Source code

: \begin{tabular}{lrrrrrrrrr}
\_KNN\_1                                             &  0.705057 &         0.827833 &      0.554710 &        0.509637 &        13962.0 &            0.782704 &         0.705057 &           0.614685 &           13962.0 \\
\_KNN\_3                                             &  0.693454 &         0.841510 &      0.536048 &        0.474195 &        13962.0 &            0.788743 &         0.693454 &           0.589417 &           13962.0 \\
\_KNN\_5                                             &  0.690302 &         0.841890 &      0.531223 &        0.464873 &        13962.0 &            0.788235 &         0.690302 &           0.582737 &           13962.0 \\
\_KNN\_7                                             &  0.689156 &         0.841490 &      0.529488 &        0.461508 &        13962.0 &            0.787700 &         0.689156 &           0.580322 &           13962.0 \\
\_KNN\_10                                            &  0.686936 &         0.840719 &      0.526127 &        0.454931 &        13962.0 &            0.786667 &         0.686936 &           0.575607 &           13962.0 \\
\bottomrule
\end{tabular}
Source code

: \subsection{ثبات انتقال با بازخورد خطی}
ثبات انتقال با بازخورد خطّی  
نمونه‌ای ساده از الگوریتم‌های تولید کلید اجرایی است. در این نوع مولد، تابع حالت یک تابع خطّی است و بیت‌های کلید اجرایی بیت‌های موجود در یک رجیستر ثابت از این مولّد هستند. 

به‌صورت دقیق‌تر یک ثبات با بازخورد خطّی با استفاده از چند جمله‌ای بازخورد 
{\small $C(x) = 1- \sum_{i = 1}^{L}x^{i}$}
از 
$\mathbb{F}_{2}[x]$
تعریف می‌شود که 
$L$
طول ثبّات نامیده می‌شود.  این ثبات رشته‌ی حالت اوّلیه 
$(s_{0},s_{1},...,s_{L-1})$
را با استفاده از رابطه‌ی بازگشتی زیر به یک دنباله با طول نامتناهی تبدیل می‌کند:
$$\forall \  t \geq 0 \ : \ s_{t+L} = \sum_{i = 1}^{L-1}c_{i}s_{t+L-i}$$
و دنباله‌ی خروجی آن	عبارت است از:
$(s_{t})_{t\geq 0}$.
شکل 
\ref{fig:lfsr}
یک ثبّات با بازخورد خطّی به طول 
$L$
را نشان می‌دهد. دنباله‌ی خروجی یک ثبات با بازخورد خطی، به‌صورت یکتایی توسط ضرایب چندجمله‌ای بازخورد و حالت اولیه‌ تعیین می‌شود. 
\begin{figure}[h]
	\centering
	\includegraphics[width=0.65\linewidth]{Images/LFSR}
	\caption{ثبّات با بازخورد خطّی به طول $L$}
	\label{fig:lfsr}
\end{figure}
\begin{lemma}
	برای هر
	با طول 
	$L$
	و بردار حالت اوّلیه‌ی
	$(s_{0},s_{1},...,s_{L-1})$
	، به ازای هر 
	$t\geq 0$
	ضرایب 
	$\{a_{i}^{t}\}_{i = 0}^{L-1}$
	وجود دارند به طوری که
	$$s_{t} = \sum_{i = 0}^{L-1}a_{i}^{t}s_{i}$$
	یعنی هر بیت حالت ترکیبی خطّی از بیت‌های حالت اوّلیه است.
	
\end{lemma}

■ Exercise description: Please tally the lines of the entries that contain the string "begin" and reply with the count alone.

■ Answer for the task: 3